__What needs to be done__: All records below should be repeated exactly, with the pictures left out.

[Extracted records]
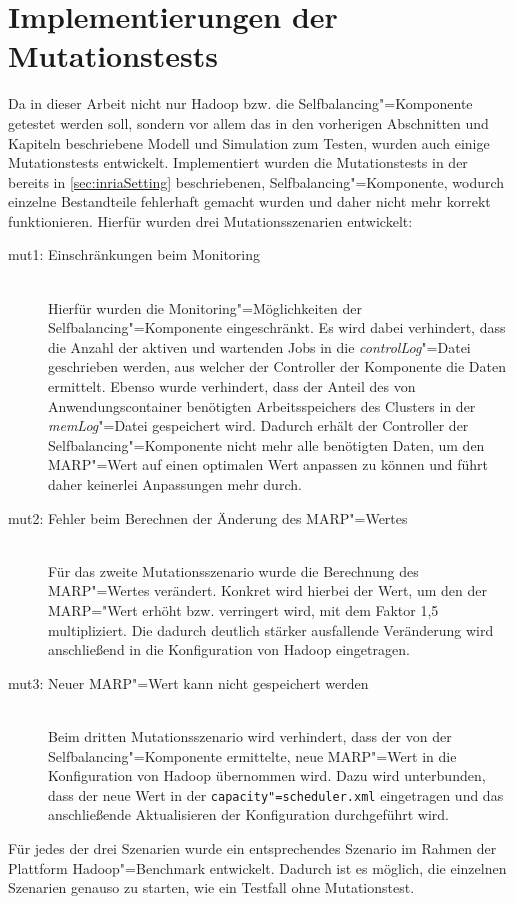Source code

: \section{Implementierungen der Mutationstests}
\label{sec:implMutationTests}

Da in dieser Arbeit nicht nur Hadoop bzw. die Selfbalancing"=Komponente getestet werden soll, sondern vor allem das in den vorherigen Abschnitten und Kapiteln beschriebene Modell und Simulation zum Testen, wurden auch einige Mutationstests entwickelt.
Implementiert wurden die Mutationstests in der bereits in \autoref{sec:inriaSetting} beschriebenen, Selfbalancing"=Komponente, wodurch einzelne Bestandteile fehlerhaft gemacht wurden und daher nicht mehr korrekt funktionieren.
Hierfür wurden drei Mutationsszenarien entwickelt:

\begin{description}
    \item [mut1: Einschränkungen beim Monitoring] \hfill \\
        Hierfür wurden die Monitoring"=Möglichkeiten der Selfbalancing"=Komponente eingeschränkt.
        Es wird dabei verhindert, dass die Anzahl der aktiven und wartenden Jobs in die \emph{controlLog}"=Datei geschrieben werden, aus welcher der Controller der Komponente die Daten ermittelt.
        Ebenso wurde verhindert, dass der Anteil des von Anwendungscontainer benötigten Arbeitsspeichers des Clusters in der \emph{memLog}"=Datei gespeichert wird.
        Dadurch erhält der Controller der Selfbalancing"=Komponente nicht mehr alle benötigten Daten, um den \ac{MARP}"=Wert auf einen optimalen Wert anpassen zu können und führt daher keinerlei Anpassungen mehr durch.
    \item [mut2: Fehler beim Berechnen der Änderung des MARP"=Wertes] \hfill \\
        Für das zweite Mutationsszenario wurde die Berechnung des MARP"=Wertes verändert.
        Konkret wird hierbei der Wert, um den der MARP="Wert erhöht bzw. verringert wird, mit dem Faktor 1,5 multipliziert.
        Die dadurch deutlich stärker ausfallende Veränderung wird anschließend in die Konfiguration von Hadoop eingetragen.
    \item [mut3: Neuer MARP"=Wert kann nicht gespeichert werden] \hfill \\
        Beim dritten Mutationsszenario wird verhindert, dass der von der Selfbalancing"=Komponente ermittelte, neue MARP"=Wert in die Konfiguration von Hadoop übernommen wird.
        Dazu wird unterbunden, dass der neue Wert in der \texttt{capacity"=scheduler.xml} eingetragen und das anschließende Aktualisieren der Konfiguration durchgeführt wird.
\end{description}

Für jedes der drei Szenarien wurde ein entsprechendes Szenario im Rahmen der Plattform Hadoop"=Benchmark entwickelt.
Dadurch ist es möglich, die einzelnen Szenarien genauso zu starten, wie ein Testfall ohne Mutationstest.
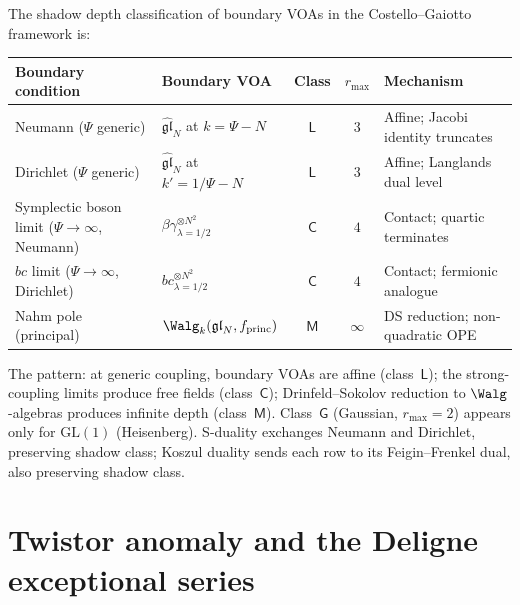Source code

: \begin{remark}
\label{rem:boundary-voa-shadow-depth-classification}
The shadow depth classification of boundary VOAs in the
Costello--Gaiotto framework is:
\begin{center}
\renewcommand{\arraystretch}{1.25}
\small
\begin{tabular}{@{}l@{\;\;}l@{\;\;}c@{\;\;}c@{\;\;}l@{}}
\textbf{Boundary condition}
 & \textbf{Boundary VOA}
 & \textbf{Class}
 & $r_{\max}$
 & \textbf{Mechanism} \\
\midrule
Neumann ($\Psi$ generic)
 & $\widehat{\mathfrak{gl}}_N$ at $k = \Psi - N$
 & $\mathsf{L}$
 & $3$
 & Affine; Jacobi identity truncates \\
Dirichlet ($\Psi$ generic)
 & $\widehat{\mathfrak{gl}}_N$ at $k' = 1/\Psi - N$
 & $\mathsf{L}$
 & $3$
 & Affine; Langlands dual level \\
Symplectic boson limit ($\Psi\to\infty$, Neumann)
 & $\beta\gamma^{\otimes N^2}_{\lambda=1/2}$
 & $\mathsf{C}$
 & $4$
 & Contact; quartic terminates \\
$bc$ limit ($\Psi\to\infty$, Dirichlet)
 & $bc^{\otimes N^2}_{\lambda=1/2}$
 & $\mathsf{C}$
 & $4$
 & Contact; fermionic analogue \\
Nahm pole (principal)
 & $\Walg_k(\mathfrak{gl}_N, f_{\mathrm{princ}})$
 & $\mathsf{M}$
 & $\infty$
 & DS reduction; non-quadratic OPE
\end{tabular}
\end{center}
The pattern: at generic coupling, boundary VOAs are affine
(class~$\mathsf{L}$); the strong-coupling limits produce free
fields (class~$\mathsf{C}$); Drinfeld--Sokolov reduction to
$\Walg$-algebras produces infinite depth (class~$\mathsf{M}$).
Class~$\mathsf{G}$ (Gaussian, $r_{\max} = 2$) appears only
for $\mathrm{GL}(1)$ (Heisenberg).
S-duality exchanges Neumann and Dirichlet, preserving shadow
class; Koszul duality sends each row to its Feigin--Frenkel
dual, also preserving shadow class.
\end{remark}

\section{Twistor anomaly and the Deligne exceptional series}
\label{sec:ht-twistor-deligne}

__Written solution__:
Source code

: \section{Implementierungen der Mutationstests}
\label{sec:implMutationTests}

Da in dieser Arbeit nicht nur Hadoop bzw. die Selfbalancing"=Komponente getestet werden soll, sondern vor allem das in den vorherigen Abschnitten und Kapiteln beschriebene Modell und Simulation zum Testen, wurden auch einige Mutationstests entwickelt.
Implementiert wurden die Mutationstests in der bereits in \autoref{sec:inriaSetting} beschriebenen, Selfbalancing"=Komponente, wodurch einzelne Bestandteile fehlerhaft gemacht wurden und daher nicht mehr korrekt funktionieren.
Hierfür wurden drei Mutationsszenarien entwickelt:

\begin{description}
    \item [mut1: Einschränkungen beim Monitoring] \hfill \\
        Hierfür wurden die Monitoring"=Möglichkeiten der Selfbalancing"=Komponente eingeschränkt.
        Es wird dabei verhindert, dass die Anzahl der aktiven und wartenden Jobs in die \emph{controlLog}"=Datei geschrieben werden, aus welcher der Controller der Komponente die Daten ermittelt.
        Ebenso wurde verhindert, dass der Anteil des von Anwendungscontainer benötigten Arbeitsspeichers des Clusters in der \emph{memLog}"=Datei gespeichert wird.
        Dadurch erhält der Controller der Selfbalancing"=Komponente nicht mehr alle benötigten Daten, um den \ac{MARP}"=Wert auf einen optimalen Wert anpassen zu können und führt daher keinerlei Anpassungen mehr durch.
    \item [mut2: Fehler beim Berechnen der Änderung des MARP"=Wertes] \hfill \\
        Für das zweite Mutationsszenario wurde die Berechnung des MARP"=Wertes verändert.
        Konkret wird hierbei der Wert, um den der MARP="Wert erhöht bzw. verringert wird, mit dem Faktor 1,5 multipliziert.
        Die dadurch deutlich stärker ausfallende Veränderung wird anschließend in die Konfiguration von Hadoop eingetragen.
    \item [mut3: Neuer MARP"=Wert kann nicht gespeichert werden] \hfill \\
        Beim dritten Mutationsszenario wird verhindert, dass der von der Selfbalancing"=Komponente ermittelte, neue MARP"=Wert in die Konfiguration von Hadoop übernommen wird.
        Dazu wird unterbunden, dass der neue Wert in der \texttt{capacity"=scheduler.xml} eingetragen und das anschließende Aktualisieren der Konfiguration durchgeführt wird.
\end{description}

Für jedes der drei Szenarien wurde ein entsprechendes Szenario im Rahmen der Plattform Hadoop"=Benchmark entwickelt.
Dadurch ist es möglich, die einzelnen Szenarien genauso zu starten, wie ein Testfall ohne Mutationstest.
Source code

: \begin{remark}
\label{rem:boundary-voa-shadow-depth-classification}
The shadow depth classification of boundary VOAs in the
Costello--Gaiotto framework is:
\begin{center}
\renewcommand{\arraystretch}{1.25}
\small
\begin{tabular}{@{}l@{\;\;}l@{\;\;}c@{\;\;}c@{\;\;}l@{}}
\textbf{Boundary condition}
 & \textbf{Boundary VOA}
 & \textbf{Class}
 & $r_{\max}$
 & \textbf{Mechanism} \\
\midrule
Neumann ($\Psi$ generic)
 & $\widehat{\mathfrak{gl}}_N$ at $k = \Psi - N$
 & $\mathsf{L}$
 & $3$
 & Affine; Jacobi identity truncates \\
Dirichlet ($\Psi$ generic)
 & $\widehat{\mathfrak{gl}}_N$ at $k' = 1/\Psi - N$
 & $\mathsf{L}$
 & $3$
 & Affine; Langlands dual level \\
Symplectic boson limit ($\Psi\to\infty$, Neumann)
 & $\beta\gamma^{\otimes N^2}_{\lambda=1/2}$
 & $\mathsf{C}$
 & $4$
 & Contact; quartic terminates \\
$bc$ limit ($\Psi\to\infty$, Dirichlet)
 & $bc^{\otimes N^2}_{\lambda=1/2}$
 & $\mathsf{C}$
 & $4$
 & Contact; fermionic analogue \\
Nahm pole (principal)
 & $\Walg_k(\mathfrak{gl}_N, f_{\mathrm{princ}})$
 & $\mathsf{M}$
 & $\infty$
 & DS reduction; non-quadratic OPE
\end{tabular}
\end{center}
The pattern: at generic coupling, boundary VOAs are affine
(class~$\mathsf{L}$); the strong-coupling limits produce free
fields (class~$\mathsf{C}$); Drinfeld--Sokolov reduction to
$\Walg$-algebras produces infinite depth (class~$\mathsf{M}$).
Class~$\mathsf{G}$ (Gaussian, $r_{\max} = 2$) appears only
for $\mathrm{GL}(1)$ (Heisenberg).
S-duality exchanges Neumann and Dirichlet, preserving shadow
class; Koszul duality sends each row to its Feigin--Frenkel
dual, also preserving shadow class.
\end{remark}

\section{Twistor anomaly and the Deligne exceptional series}
\label{sec:ht-twistor-deligne}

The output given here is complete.